Member of the Legislative Council of Western Australia
- In office 22 May – 21 June 1916
- Preceded by: Robert McKenzie
- Succeeded by: James Cunningham
- Constituency: North-East Province

Personal details
- Born: 26 June 1872 Kangaroo Flat, Victoria, Australia
- Died: 21 June 1916 (aged 43) Boulder, Western Australia, Australia
- Party: Labor

= James Griffiths (Australian politician) =

Australian trade unionist and politician

James Bailie Griffiths (26 June 1872 – 21 June 1916) was an Australian trade unionist and Labor Party politician. He was elected to the Legislative Council of Western Australia in May 1916, representing North-East Province, but died after less than a month in office.

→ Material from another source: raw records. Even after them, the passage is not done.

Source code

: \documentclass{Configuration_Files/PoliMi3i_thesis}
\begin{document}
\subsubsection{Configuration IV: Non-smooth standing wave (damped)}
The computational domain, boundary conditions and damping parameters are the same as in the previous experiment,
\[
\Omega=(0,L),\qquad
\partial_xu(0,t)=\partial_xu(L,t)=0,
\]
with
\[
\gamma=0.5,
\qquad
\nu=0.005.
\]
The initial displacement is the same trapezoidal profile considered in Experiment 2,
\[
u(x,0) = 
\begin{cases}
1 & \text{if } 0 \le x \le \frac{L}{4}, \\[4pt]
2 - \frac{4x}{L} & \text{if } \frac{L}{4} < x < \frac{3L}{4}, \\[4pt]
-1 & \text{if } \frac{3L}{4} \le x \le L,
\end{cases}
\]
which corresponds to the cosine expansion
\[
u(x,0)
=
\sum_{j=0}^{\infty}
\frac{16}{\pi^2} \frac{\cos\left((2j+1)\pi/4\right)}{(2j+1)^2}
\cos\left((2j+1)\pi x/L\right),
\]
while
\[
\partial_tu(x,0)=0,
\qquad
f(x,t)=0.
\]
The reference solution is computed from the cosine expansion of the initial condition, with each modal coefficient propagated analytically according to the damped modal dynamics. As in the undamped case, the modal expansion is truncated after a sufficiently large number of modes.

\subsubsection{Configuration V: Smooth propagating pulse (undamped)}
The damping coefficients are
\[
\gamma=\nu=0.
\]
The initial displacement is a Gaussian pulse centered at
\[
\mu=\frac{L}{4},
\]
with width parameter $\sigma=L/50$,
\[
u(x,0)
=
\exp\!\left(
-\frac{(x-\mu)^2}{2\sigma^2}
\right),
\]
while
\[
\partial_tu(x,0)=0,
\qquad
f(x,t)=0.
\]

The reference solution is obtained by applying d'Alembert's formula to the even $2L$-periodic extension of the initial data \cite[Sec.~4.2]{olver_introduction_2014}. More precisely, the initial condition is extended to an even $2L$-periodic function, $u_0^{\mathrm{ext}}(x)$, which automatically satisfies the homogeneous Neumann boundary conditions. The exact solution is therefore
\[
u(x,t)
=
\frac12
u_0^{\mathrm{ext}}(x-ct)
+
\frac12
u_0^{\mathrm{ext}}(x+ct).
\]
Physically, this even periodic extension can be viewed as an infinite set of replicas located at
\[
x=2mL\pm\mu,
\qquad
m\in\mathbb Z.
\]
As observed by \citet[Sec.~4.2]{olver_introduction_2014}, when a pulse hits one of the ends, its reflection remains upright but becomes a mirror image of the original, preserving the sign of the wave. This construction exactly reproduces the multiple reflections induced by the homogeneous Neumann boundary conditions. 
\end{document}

Griffiths was born in Kangaroo Flat, Victoria, to Rebecca (née Watts) and James Griffiths. He came to Western Australia in 1895, during the gold rush, and subsequently worked as a prospector in the Mount Margaret district. Griffith had a long involvement with the Miners' Union, at various points serving as a branch secretary in Mount Margaret, Murrin Murrin, and Gwalia. He first ran for parliament at the 1911 election, but lost a Labor preselection ballot to George Foley in the seat of Mount Leonora. He also contested Labor preselection for North-East Province in 1912 and 1914, losing to Dick Ardagh and Harry Millington, respectively. Griffiths was eventually preselected for North-East Province in 1916, and was elected with a large majority. He had suffered from heart trouble for some time, and died in Boulder less than a month after his term began, without ever taking his seat. Griffiths had married Elizabeth Evelyn Lalor in 1912, with whom he had one daughter.